Open this dataset by clicking, Help – Example Models on the Data Science ribbon, then, Forecasting/Data Science Examples -- Utilities.xlsx

# Fixed # Components Example

This example uses a fixed number of components in the ‘reduced’ model.

Click Transform – Principal Components on the Data Science ribbon to open the Principal Components Analysis dialog. On the Data tab, select variables x1 to x8, then click the > command button to move them to the Selected Variables field.

Click Next to move to the Parameters tab.

Analytic Solver Data Science provides two routines for specifying the number of principal components in the model: # Components and Minimum Variance Cutoff.

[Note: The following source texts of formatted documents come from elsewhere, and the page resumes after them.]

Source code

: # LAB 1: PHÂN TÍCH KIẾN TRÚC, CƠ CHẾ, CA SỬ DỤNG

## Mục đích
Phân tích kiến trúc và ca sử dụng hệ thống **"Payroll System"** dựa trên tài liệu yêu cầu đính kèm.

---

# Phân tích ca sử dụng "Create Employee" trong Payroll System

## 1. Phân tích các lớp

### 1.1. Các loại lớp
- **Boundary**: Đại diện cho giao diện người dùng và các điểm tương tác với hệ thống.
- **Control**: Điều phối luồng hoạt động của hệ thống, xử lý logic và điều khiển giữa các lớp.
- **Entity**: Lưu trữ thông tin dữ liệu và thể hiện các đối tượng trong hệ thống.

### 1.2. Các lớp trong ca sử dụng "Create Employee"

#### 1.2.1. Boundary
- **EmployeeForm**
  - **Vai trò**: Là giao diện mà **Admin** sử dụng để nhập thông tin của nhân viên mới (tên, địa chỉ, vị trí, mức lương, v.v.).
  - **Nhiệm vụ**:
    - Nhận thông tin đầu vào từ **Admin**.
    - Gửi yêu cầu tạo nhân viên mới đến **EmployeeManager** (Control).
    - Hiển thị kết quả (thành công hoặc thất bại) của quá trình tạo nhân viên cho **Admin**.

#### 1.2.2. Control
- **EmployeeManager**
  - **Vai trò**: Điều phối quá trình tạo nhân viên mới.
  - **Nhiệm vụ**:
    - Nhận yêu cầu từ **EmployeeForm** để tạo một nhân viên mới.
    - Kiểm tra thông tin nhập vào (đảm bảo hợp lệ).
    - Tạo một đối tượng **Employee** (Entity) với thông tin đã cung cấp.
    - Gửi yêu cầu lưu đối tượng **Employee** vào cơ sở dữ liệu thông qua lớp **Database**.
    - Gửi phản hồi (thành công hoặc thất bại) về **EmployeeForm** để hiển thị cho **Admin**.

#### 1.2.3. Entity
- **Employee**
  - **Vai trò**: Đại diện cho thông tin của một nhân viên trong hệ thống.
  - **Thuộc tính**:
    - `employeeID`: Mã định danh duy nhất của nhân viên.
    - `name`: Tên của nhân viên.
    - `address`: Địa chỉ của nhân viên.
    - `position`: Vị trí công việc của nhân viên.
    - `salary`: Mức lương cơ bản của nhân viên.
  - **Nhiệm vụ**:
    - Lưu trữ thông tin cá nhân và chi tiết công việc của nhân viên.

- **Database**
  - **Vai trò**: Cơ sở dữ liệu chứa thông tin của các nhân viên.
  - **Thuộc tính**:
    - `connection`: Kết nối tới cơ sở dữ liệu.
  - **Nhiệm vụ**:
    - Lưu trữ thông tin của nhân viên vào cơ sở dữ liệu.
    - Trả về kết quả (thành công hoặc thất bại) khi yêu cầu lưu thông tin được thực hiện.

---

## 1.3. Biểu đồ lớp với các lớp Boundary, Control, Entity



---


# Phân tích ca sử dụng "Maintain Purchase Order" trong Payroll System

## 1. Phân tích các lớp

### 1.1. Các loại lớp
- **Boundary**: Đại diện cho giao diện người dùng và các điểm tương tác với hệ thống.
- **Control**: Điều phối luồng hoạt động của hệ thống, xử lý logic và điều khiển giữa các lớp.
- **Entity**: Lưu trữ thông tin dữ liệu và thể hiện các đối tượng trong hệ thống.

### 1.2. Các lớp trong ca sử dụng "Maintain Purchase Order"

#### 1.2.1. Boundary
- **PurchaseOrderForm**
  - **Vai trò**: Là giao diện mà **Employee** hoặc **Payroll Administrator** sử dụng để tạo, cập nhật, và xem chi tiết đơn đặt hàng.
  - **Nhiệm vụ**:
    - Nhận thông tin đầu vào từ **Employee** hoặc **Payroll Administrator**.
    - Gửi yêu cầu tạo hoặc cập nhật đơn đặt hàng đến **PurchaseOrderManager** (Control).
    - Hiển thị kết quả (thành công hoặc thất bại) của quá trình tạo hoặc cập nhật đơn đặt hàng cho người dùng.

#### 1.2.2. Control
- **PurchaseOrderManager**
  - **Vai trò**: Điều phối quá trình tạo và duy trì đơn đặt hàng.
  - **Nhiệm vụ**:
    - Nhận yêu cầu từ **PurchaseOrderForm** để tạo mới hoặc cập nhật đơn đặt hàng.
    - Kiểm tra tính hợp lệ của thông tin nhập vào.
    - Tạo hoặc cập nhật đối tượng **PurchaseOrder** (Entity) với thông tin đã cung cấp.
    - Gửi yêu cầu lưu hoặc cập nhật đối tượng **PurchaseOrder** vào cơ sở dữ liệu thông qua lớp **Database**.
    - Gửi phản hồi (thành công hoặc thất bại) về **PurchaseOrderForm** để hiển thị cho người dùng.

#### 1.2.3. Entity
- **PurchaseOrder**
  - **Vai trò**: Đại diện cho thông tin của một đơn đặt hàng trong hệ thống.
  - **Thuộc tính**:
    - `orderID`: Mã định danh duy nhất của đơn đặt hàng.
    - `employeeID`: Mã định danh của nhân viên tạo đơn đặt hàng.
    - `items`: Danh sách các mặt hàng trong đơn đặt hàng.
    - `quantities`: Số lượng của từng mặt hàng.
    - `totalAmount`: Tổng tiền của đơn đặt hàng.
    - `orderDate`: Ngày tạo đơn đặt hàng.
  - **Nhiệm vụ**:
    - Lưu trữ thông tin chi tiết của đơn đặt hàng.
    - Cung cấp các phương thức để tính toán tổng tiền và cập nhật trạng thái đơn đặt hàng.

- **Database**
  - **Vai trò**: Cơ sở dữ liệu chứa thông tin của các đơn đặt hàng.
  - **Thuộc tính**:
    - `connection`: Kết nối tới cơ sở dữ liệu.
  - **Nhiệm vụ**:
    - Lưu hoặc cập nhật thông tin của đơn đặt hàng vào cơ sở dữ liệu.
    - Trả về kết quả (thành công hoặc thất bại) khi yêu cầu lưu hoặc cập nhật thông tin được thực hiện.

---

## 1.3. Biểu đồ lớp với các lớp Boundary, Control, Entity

- The # Components (the default) method allows the user to specify a fixed number of components, or variables, to be included in the “reduced” model. The default setting for this option is equal to the number of selected variables. This value can be decreased to 1.
- The Minimum Variance Cutoff method allows the user to specify a percentage of the variance. When this method is selected, Analytic Solver Data Science will calculate the minimum number of principal components required to account for that percentage of the variance.

In addition, Analytic Solver Data Science provides two methods for calculating the principal components: using the covariance or the correlation matrix.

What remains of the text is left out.